Having turned sizzling 70 in February, I pondered many things. Initially, the number itself was a shock. It didn’t feel true so I checked my passport and yes, 70 years old. Typing it, I sound decrepit yet I am far from it. To be honest, some days I feel 99. In my youth, I would say to much older people to ignore ageist comments and just be themselves. That has boomeranged with a cold thud.
Like many people of German heritage, I suspect I have lived to work rather than the reverse. I can remember saying to colleagues I thrive on work and I did. Then I stopped working outside the home, and it was full stop for everything.
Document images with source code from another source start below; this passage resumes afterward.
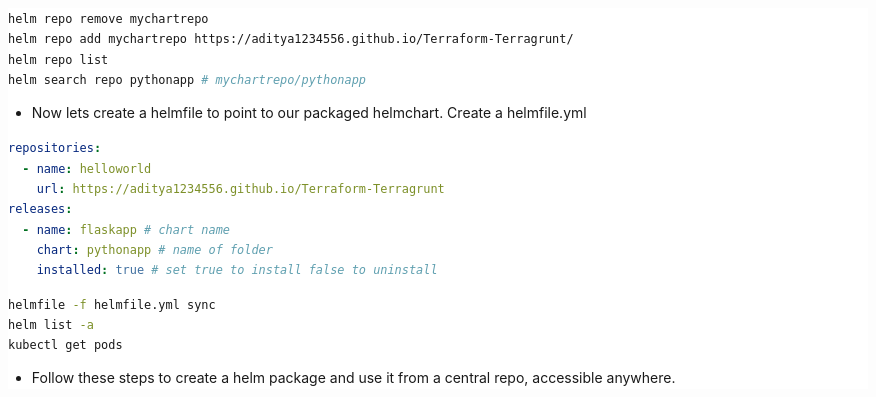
 ```bash
helm repo remove mychartrepo
helm repo add mychartrepo https://aditya1234556.github.io/Terraform-Terragrunt/
helm repo list
helm search repo pythonapp # mychartrepo/pythonapp
```
- Now lets create a helmfile to point to our packaged helmchart. Create a helmfile.yml
```yaml
repositories:
  - name: helloworld
    url: https://aditya1234556.github.io/Terraform-Terragrunt
releases:
  - name: flaskapp # chart name
    chart: pythonapp # name of folder
    installed: true # set true to install false to uninstall
```
```bash
helmfile -f helmfile.yml sync
helm list -a
kubectl get pods
```
- Follow these steps to create a helm package and use it from a central repo, accessible anywhere.
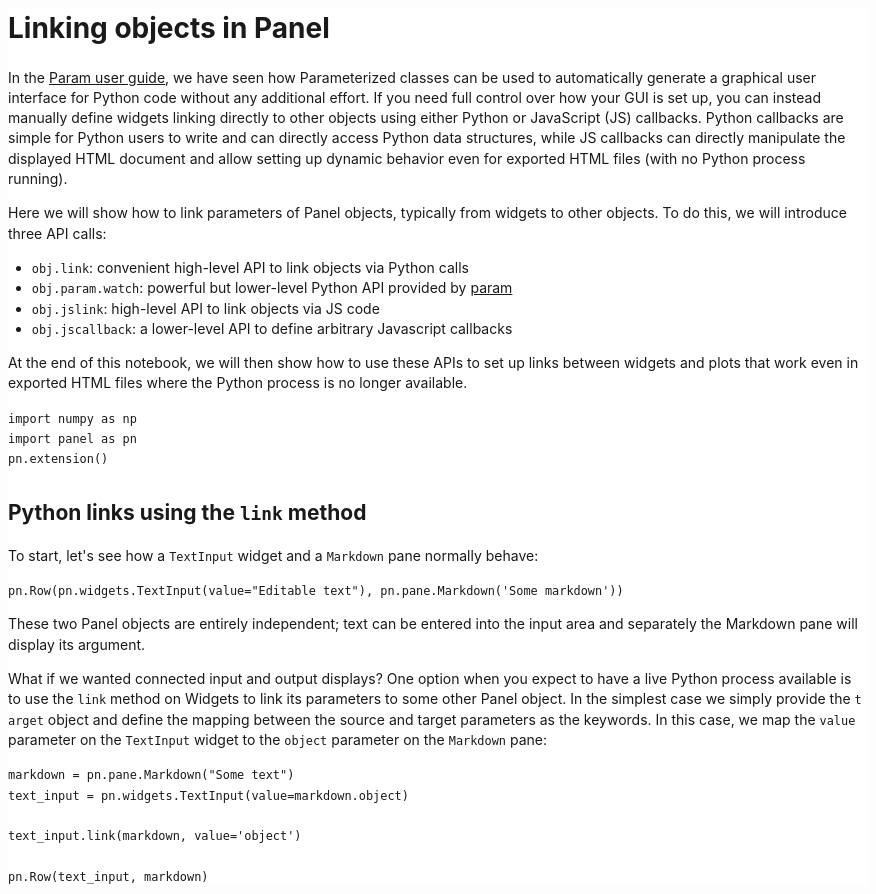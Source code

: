# Linking objects in Panel

In the [Param user guide](Param.ipynb), we have seen how Parameterized classes can be used to automatically generate a graphical user interface for Python code without any additional effort. If you need full control over how your GUI is set up, you can instead manually define widgets linking directly to other objects using either Python or JavaScript (JS) callbacks. Python callbacks are simple for Python users to write and can directly access Python data structures, while JS callbacks can directly manipulate the displayed HTML document and allow setting up dynamic behavior even for exported HTML files (with no Python process running).

Here we will show how to link parameters of Panel objects, typically from widgets to other objects. To do this, we will introduce three API calls:

* ``obj.link``: convenient high-level API to link objects via Python calls
* ``obj.param.watch``: powerful but lower-level Python API provided by [param](https://param.pyviz.org) 
* ``obj.jslink``: high-level API to link objects via JS code
* ``obj.jscallback``: a lower-level API to define arbitrary Javascript callbacks

At the end of this notebook, we will then show how to use these APIs to set up links between widgets and plots that work even in exported HTML files where the Python process is no longer available.


```{pyodide}
import numpy as np
import panel as pn
pn.extension()
```

## Python links using the ``link`` method

To start, let's see how a ``TextInput`` widget and a ``Markdown`` pane normally behave:


```{pyodide}
pn.Row(pn.widgets.TextInput(value="Editable text"), pn.pane.Markdown('Some markdown'))
```

These two Panel objects are entirely independent; text can be entered into the input area and separately the Markdown pane will display its argument. 

What if we wanted connected input and output displays?  One option when you expect to have a live Python process available is to use the ``link`` method on Widgets to link its parameters to some other Panel object. In the simplest case we simply provide the ``target`` object and define the mapping between the source and target parameters as the keywords. In this case, we map the ``value`` parameter on the ``TextInput`` widget to the ``object`` parameter on the ``Markdown`` pane:


```{pyodide}
markdown = pn.pane.Markdown("Some text")
text_input = pn.widgets.TextInput(value=markdown.object)

text_input.link(markdown, value='object')

pn.Row(text_input, markdown)
```
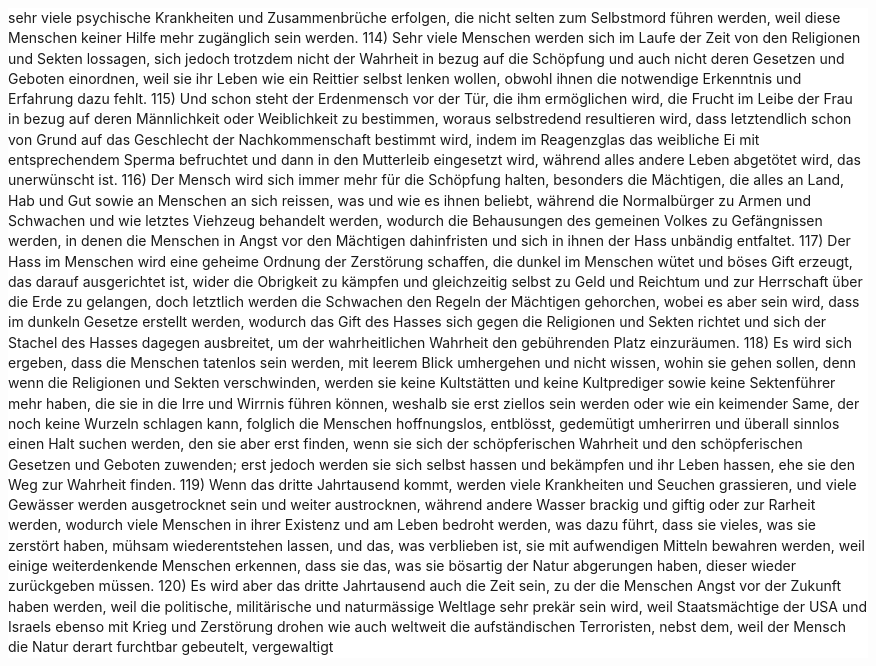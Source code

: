 sehr viele psychische Krankheiten und Zusammenbrüche erfolgen, die nicht selten zum Selbstmord führen werden, weil diese Menschen keiner Hilfe mehr zugänglich sein werden.
114) Sehr viele Menschen werden sich im Laufe der Zeit von den Religionen und Sekten lossagen, sich
jedoch trotzdem nicht der Wahrheit in bezug auf die Schöpfung und auch nicht deren Gesetzen und Geboten einordnen, weil sie ihr Leben wie ein Reittier selbst lenken wollen, obwohl ihnen die notwendige
Erkenntnis und Erfahrung dazu fehlt.
115) Und schon steht der Erdenmensch vor der Tür, die ihm ermöglichen wird, die Frucht im Leibe der
Frau in bezug auf deren Männlichkeit oder Weiblichkeit zu bestimmen, woraus selbstredend resultieren
wird, dass letztendlich schon von Grund auf das Geschlecht der Nachkommenschaft bestimmt wird, indem im Reagenzglas das weibliche Ei mit entsprechendem Sperma befruchtet und dann in den Mutterleib eingesetzt wird, während alles andere Leben abgetötet wird, das unerwünscht ist.
116) Der Mensch wird sich immer mehr für die Schöpfung halten, besonders die Mächtigen, die alles an
Land, Hab und Gut sowie an Menschen an sich reissen, was und wie es ihnen beliebt, während die Normalbürger zu Armen und Schwachen und wie letztes Viehzeug behandelt werden, wodurch die Behausungen des gemeinen Volkes zu Gefängnissen werden, in denen die Menschen in Angst vor den Mächtigen dahinfristen und sich in ihnen der Hass unbändig entfaltet.
117) Der Hass im Menschen wird eine geheime Ordnung der Zerstörung schaffen, die dunkel im Menschen wütet und böses Gift erzeugt, das darauf ausgerichtet ist, wider die Obrigkeit zu kämpfen und
gleichzeitig selbst zu Geld und Reichtum und zur Herrschaft über die Erde zu gelangen, doch letztlich
werden die Schwachen den Regeln der Mächtigen gehorchen, wobei es aber sein wird, dass im dunkeln
Gesetze erstellt werden, wodurch das Gift des Hasses sich gegen die Religionen und Sekten richtet und
sich der Stachel des Hasses dagegen ausbreitet, um der wahrheitlichen Wahrheit den gebührenden Platz
einzuräumen.
118) Es wird sich ergeben, dass die Menschen tatenlos sein werden, mit leerem Blick umhergehen und
nicht wissen, wohin sie gehen sollen, denn wenn die Religionen und Sekten verschwinden, werden sie
keine Kultstätten und keine Kultprediger sowie keine Sektenführer mehr haben, die sie in die Irre und
Wirrnis führen können, weshalb sie erst ziellos sein werden oder wie ein keimender Same, der noch keine
Wurzeln schlagen kann, folglich die Menschen hoffnungslos, entblösst, gedemütigt umherirren und überall sinnlos einen Halt suchen werden, den sie aber erst finden, wenn sie sich der schöpferischen Wahrheit
und den schöpferischen Gesetzen und Geboten zuwenden; erst jedoch werden sie sich selbst hassen und
bekämpfen und ihr Leben hassen, ehe sie den Weg zur Wahrheit finden.
119) Wenn das dritte Jahrtausend kommt, werden viele Krankheiten und Seuchen grassieren, und viele
Gewässer werden ausgetrocknet sein und weiter austrocknen, während andere Wasser brackig und giftig
oder zur Rarheit werden, wodurch viele Menschen in ihrer Existenz und am Leben bedroht werden, was
dazu führt, dass sie vieles, was sie zerstört haben, mühsam wiederentstehen lassen, und das, was verblieben ist, sie mit aufwendigen Mitteln bewahren werden, weil einige weiterdenkende Menschen erkennen,
dass sie das, was sie bösartig der Natur abgerungen haben, dieser wieder zurückgeben müssen.
120) Es wird aber das dritte Jahrtausend auch die Zeit sein, zu der die Menschen Angst vor der Zukunft
haben werden, weil die politische, militärische und naturmässige Weltlage sehr prekär sein wird, weil
Staatsmächtige der USA und Israels ebenso mit Krieg und Zerstörung drohen wie auch weltweit die aufständischen Terroristen, nebst dem, weil der Mensch die Natur derart furchtbar gebeutelt, vergewaltigt

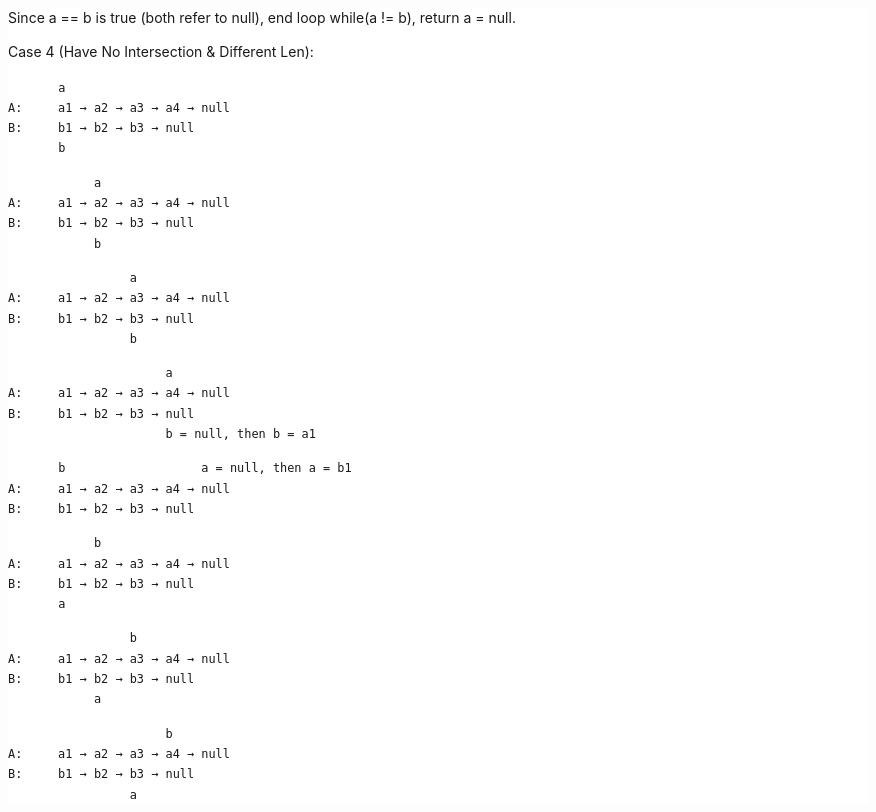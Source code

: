 Since a == b is true (both refer to null), end loop while(a != b), return a = null.

Case 4 (Have No Intersection & Different Len):

```
       a
A:     a1 → a2 → a3 → a4 → null
B:     b1 → b2 → b3 → null
       b
```

```
            a
A:     a1 → a2 → a3 → a4 → null
B:     b1 → b2 → b3 → null
            b
```

```
                 a
A:     a1 → a2 → a3 → a4 → null
B:     b1 → b2 → b3 → null
                 b
```

```
                      a
A:     a1 → a2 → a3 → a4 → null
B:     b1 → b2 → b3 → null
                      b = null, then b = a1
```

```
       b                   a = null, then a = b1
A:     a1 → a2 → a3 → a4 → null
B:     b1 → b2 → b3 → null
```

```
            b
A:     a1 → a2 → a3 → a4 → null
B:     b1 → b2 → b3 → null
       a
```

```
                 b
A:     a1 → a2 → a3 → a4 → null
B:     b1 → b2 → b3 → null
            a
```

```
                      b
A:     a1 → a2 → a3 → a4 → null
B:     b1 → b2 → b3 → null
                 a
```
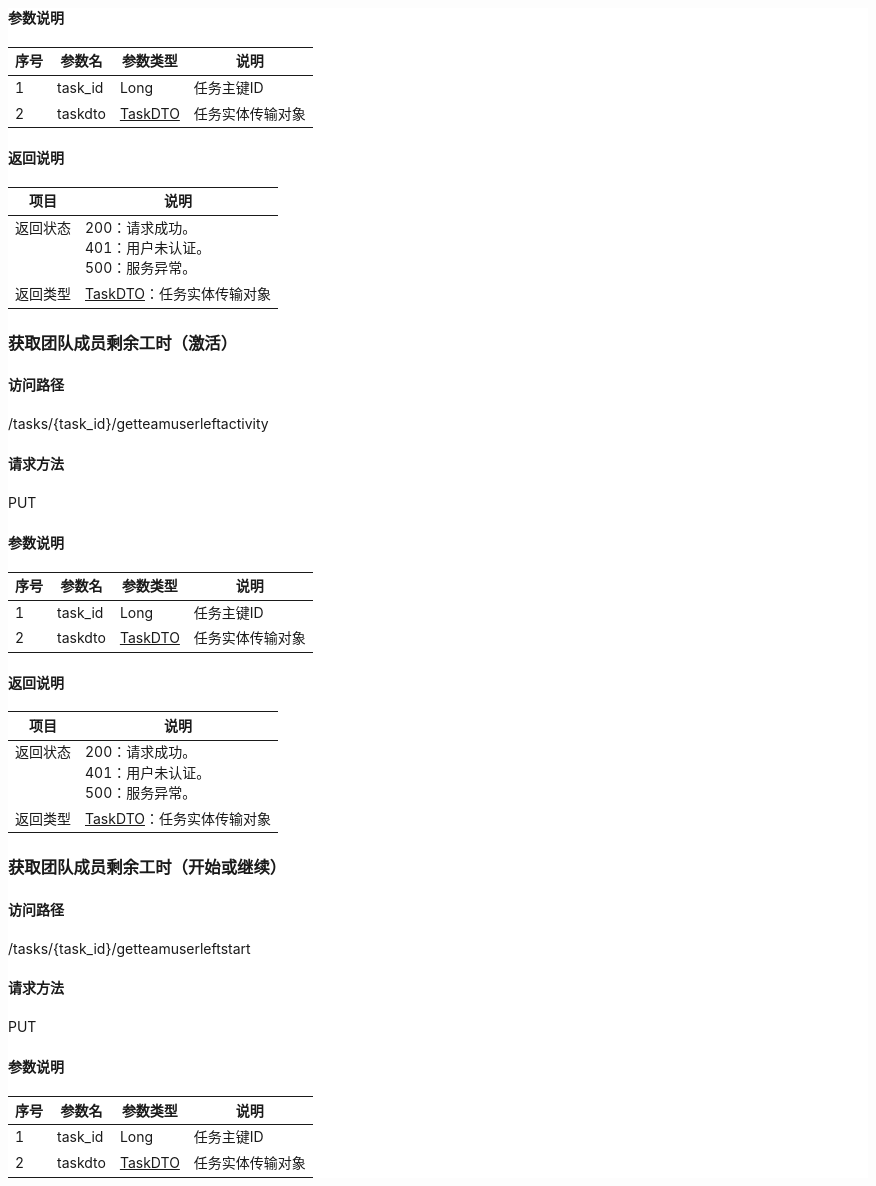 #### 参数说明
| 序号 | 参数名 | 参数类型 | 说明 |
| ---- | ---- | ---- | ---- |
| 1 | task_id | Long | 任务主键ID |
| 2 | taskdto | [TaskDTO](#TaskDTO) | 任务实体传输对象 |

#### 返回说明
| 项目 | 说明 |
| ---- | ---- |
| 返回状态 | 200：请求成功。<br>401：用户未认证。<br>500：服务异常。 |
| 返回类型 | [TaskDTO](#TaskDTO)：任务实体传输对象 |

### 获取团队成员剩余工时（激活）
#### 访问路径
/tasks/{task_id}/getteamuserleftactivity

#### 请求方法
PUT

#### 参数说明
| 序号 | 参数名 | 参数类型 | 说明 |
| ---- | ---- | ---- | ---- |
| 1 | task_id | Long | 任务主键ID |
| 2 | taskdto | [TaskDTO](#TaskDTO) | 任务实体传输对象 |

#### 返回说明
| 项目 | 说明 |
| ---- | ---- |
| 返回状态 | 200：请求成功。<br>401：用户未认证。<br>500：服务异常。 |
| 返回类型 | [TaskDTO](#TaskDTO)：任务实体传输对象 |

### 获取团队成员剩余工时（开始或继续）
#### 访问路径
/tasks/{task_id}/getteamuserleftstart

#### 请求方法
PUT

#### 参数说明
| 序号 | 参数名 | 参数类型 | 说明 |
| ---- | ---- | ---- | ---- |
| 1 | task_id | Long | 任务主键ID |
| 2 | taskdto | [TaskDTO](#TaskDTO) | 任务实体传输对象 |
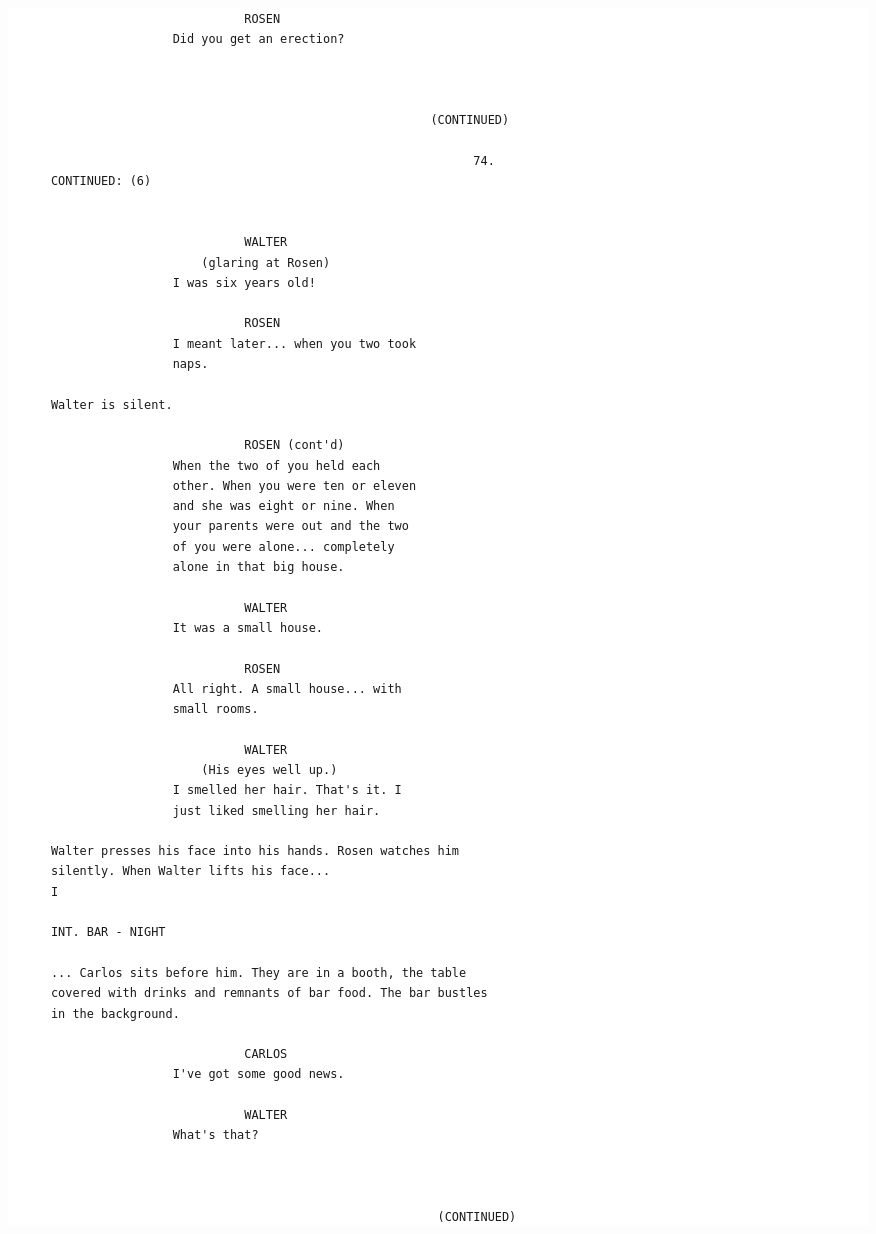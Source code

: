                                      ROSEN
                           Did you get an erection?
          
          
          
                                                               (CONTINUED)
          
                                                                     74.
          CONTINUED: (6)
          
          
                                     WALTER
                               (glaring at Rosen)
                           I was six years old!
          
                                     ROSEN
                           I meant later... when you two took
                           naps.
          
          Walter is silent.
          
                                     ROSEN (cont'd)
                           When the two of you held each
                           other. When you were ten or eleven
                           and she was eight or nine. When
                           your parents were out and the two
                           of you were alone... completely
                           alone in that big house.
          
                                     WALTER
                           It was a small house.
          
                                     ROSEN
                           All right. A small house... with
                           small rooms.
          
                                     WALTER
                               (His eyes well up.)
                           I smelled her hair. That's it. I
                           just liked smelling her hair.
          
          Walter presses his face into his hands. Rosen watches him
          silently. When Walter lifts his face...
          I
          
          INT. BAR - NIGHT
          
          ... Carlos sits before him. They are in a booth, the table
          covered with drinks and remnants of bar food. The bar bustles
          in the background.
          
                                     CARLOS
                           I've got some good news.
          
                                     WALTER
                           What's that?
          
          
          
                                                                (CONTINUED)
          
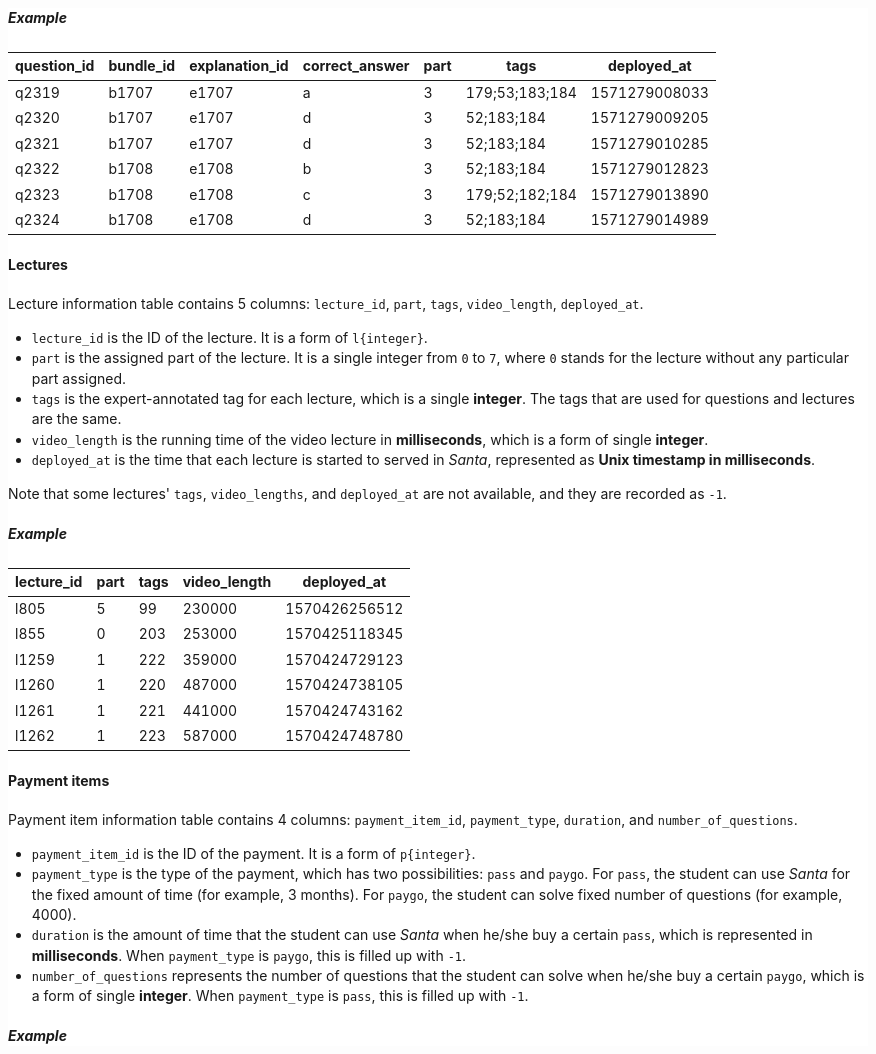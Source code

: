 ##### Example


| question_id | bundle_id | explanation_id | correct_answer | part | tags           | deployed_at   |
|-------------|-----------|----------------|----------------|------|----------------|---------------|
| q2319       | b1707     | e1707          | a              | 3    | 179;53;183;184 | 1571279008033 |
| q2320       | b1707     | e1707          | d              | 3    | 52;183;184     | 1571279009205 |
| q2321       | b1707     | e1707          | d              | 3    | 52;183;184     | 1571279010285 |
| q2322       | b1708     | e1708          | b              | 3    | 52;183;184     | 1571279012823 |
| q2323       | b1708     | e1708          | c              | 3    | 179;52;182;184 | 1571279013890 |
| q2324       | b1708     | e1708          | d              | 3    | 52;183;184     | 1571279014989 |

#### Lectures
Lecture information table contains 5 columns: `lecture_id`, `part`, `tags`, `video_length`, `deployed_at`. 
* `lecture_id` is the ID of the lecture. It is a form of `l{integer}`. 
* `part` is the assigned part of the lecture. It is a single integer from `0` to `7`, where `0` stands for the lecture without any particular part assigned.
* `tags` is the expert-annotated tag for each lecture, which is a single **integer**. The tags that are used for questions and lectures are the same. 
* `video_length` is the running time of the video lecture in **milliseconds**, which is a form of single **integer**. 
* `deployed_at` is the time that each lecture is started to served in *Santa*, represented as **Unix timestamp in milliseconds**.

Note that some lectures'  `tags`, `video_lengths`, and `deployed_at` are not available, and they are recorded as `-1`. 
##### Example


| lecture_id | part | tags | video_length | deployed_at   |
|------------|------|------|--------------|---------------|
| l805       | 5    | 99   | 230000       | 1570426256512 |
| l855       | 0    | 203  | 253000       | 1570425118345 |
| l1259      | 1    | 222  | 359000       | 1570424729123 |
| l1260      | 1    | 220  | 487000       | 1570424738105 |
| l1261      | 1    | 221  | 441000       | 1570424743162 |
| l1262      | 1    | 223  | 587000       | 1570424748780 |


#### Payment items
Payment item information table contains 4 columns: `payment_item_id`, `payment_type`, `duration`, and `number_of_questions`. 
* `payment_item_id` is the ID of the payment. It is a form of `p{integer}`. 
* `payment_type` is the type of the payment, which has two possibilities: `pass` and `paygo`. For `pass`, the student can use *Santa* for the fixed amount of time (for example, 3 months). For `paygo`, the student can solve fixed number of questions (for example, 4000). 
* `duration` is the amount of time that the student can use *Santa* when he/she buy a certain `pass`, which is represented in **milliseconds**. When `payment_type` is `paygo`, this is filled up with `-1`. 
* `number_of_questions` represents the number of questions that the student can solve when he/she buy a certain `paygo`, which is a form of single **integer**. When `payment_type` is `pass`, this is filled up with `-1`. 
##### Example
I lost my identity, drifted day-to-day and entered a depressive episode of two years. Only now am I emerging.
The years flew by — cliche of the year. My aunt said once, My life feels as though I turned around in a circle and that’s all. I was startled but failed to gauge the deeper meaning of that statement. My life hasn’t rushed past as quickly and so far, I have done a lot but the 70th birthday has been an epiphany of sorts which came unexpectedly.
Being atypical, I don’t want to be in the garden, polishing the silver, cooking pies, knitting pullovers, crocheting blankets or playing board games. One of my older neighbours has been seen sweeping the roof of his house. That was never my thing. Housework, cooking…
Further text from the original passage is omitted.